05/14/2009, Duisburg

KLÖCKNER & CO SE: WEAK OPERATIVE START IN Q1 2009, BUT DEBTS RECUED, FINANCING SECURED AND OUTLOOK IMPROVED

  • Sales volume and sales decline markedly
  • Operating loss (EBITDA) reaches - €132 million
  • Net debt reduced by €249 million
  • Successful restructuring of syndicated loan and European ABS program
  • Earnings situation expected to improve in Q2 2009

The adverse business trend that started in the fourth quarter of 2008 continued into the first quarter of 2009. In the first three months of the year, sales volume at the Klöckner & Co Group declined by 37.9% year-to-year to 1.1 million tons (Q1/2008: 1.7 million tons). Compared with the first quarter of 2008, Group sales fell by 34.0% to about €1.1 billion (Q1/2008: €1.7 billion). The collapse in demand and continued price erosion, which entailed further price-related inventory write-downs of about €35 million, resulted in negative EBITDA (earnings before interest, taxes, depreciation and amortization) of - €132 million. EBIT (earnings before interest and taxes) developed in line with EBITDA and amounted to - €149 million in the first quarter. Group earnings before taxes stood at - €165 million. As a result of a positive tax effect, Klöckner & Co recorded a consolidated net loss of - €127 million in the first quarter of 2009 (Q1/2008: €52 million).

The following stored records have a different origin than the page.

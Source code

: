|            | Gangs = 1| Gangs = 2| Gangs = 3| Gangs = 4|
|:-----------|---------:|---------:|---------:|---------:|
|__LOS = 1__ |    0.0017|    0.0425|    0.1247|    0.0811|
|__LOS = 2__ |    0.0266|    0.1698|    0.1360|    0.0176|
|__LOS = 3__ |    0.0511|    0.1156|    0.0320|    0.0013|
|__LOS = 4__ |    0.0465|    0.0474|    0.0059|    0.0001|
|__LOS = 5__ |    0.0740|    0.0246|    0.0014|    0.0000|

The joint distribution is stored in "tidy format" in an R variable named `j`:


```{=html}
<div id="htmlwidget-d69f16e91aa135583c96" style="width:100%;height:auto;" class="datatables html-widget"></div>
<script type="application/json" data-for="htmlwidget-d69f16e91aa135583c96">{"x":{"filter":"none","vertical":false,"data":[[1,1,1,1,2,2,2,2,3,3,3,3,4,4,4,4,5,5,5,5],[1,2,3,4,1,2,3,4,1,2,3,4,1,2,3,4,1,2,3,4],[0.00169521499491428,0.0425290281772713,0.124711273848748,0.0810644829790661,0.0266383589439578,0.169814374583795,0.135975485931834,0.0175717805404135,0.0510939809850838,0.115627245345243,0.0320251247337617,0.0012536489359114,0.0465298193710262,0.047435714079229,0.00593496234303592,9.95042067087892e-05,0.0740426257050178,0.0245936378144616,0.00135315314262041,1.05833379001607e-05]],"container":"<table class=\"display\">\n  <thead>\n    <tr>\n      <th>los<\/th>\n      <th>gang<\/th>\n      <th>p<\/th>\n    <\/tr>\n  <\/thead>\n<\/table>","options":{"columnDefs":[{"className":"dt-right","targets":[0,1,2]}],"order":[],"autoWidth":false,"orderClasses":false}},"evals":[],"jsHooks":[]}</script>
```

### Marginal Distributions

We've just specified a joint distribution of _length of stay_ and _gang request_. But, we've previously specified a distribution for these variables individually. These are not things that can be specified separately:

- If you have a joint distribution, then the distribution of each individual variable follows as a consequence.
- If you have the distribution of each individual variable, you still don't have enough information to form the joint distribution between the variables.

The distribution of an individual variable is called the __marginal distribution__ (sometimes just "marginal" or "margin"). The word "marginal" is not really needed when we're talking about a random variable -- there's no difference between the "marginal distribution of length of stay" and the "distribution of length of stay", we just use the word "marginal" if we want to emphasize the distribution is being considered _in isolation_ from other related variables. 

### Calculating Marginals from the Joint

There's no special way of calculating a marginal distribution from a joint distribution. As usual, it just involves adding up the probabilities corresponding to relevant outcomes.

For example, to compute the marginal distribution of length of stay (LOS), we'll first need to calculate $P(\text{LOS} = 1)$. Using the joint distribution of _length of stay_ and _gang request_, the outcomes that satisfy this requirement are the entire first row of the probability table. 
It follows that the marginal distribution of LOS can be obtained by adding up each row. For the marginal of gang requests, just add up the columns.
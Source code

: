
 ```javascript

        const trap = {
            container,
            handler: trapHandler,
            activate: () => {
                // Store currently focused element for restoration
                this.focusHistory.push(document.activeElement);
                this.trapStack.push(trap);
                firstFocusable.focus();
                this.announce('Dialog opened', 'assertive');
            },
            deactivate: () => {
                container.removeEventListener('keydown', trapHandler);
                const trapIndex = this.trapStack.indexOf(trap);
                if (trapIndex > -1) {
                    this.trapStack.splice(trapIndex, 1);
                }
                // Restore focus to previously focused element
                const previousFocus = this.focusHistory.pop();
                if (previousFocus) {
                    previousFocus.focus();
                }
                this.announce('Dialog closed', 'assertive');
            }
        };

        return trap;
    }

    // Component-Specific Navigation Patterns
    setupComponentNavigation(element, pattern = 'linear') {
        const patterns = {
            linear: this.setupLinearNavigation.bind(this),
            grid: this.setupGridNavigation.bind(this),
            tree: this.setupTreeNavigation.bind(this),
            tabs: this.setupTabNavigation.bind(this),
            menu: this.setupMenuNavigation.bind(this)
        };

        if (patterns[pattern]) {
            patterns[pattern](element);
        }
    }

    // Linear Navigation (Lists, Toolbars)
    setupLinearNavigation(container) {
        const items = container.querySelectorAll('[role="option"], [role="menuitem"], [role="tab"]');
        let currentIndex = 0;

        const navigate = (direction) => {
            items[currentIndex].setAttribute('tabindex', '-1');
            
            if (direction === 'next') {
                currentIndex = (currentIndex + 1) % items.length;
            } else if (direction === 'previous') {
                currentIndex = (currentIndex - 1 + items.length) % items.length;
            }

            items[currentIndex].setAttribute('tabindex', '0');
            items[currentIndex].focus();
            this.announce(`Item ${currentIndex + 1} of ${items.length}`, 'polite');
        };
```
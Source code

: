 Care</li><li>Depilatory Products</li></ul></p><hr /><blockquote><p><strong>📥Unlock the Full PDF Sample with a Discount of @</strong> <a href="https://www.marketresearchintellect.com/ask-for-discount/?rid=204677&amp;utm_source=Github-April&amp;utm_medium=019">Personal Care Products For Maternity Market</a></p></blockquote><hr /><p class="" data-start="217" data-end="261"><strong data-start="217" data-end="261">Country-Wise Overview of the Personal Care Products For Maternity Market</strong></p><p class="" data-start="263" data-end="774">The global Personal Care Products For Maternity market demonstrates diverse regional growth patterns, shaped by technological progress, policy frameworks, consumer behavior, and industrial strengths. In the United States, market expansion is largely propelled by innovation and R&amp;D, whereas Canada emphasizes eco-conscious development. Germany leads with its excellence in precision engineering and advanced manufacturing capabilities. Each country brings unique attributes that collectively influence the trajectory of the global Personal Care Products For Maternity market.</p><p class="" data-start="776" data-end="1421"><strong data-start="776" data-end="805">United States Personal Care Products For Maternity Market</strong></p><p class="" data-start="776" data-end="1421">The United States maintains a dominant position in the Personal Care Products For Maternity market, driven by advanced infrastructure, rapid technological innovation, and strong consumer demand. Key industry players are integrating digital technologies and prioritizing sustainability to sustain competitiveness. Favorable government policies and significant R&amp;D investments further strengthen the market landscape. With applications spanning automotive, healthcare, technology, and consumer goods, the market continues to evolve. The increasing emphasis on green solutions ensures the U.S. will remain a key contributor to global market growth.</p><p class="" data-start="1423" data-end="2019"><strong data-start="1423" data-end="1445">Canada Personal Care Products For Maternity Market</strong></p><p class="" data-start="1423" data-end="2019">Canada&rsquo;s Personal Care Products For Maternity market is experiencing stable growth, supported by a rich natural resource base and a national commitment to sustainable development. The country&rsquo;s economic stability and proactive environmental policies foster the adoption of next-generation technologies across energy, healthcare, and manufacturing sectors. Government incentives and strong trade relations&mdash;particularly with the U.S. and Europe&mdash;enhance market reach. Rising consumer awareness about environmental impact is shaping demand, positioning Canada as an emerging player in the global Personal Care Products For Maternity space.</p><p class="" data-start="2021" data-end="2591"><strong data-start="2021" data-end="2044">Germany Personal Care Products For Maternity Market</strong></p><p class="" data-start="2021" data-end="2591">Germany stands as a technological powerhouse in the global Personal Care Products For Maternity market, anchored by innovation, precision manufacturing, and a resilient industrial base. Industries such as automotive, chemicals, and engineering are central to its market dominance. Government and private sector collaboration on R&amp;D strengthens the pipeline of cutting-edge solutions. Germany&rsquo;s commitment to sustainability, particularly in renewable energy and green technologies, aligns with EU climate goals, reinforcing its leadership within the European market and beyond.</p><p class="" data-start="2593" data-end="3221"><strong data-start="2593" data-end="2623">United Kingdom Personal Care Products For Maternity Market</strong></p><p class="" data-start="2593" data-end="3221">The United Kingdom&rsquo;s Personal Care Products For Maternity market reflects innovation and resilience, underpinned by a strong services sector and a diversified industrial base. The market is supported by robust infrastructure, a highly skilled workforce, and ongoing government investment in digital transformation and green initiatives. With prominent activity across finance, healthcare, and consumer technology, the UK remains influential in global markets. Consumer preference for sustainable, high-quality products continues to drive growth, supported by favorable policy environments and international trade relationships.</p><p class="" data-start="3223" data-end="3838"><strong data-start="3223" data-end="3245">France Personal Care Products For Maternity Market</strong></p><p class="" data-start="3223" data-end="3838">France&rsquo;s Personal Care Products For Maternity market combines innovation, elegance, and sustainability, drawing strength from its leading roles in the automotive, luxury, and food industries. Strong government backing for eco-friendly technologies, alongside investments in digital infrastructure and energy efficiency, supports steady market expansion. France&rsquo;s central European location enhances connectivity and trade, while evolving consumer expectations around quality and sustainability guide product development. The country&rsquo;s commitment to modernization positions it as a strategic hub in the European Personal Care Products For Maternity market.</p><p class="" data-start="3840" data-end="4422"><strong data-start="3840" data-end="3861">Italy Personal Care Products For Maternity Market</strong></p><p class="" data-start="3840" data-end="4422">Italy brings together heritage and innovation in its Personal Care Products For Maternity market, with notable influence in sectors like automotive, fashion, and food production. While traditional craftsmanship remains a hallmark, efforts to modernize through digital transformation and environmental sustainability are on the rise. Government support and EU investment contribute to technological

In contrast to negative earnings developments, Klöckner & Co generated a high cash flow from operating activities of €261 million in the first quarter thanks to the rigorous reduction of net working capital. As a result, net financial debt was reduced markedly from €571 million at year’s end to €322 million at the end of the first quarter of 2009. Since then, the Group has reduced its net debt further to about €270 million. In addition, roughly two-thirds of the planned reduction of 1,500 people in the global workforce, a step that is part of the Group’s immediate action programs, has been implemented or initiated. Despite the Group’s loss, the equity ratio declined only slightly from 35% to 33% in the first quarter of 2009.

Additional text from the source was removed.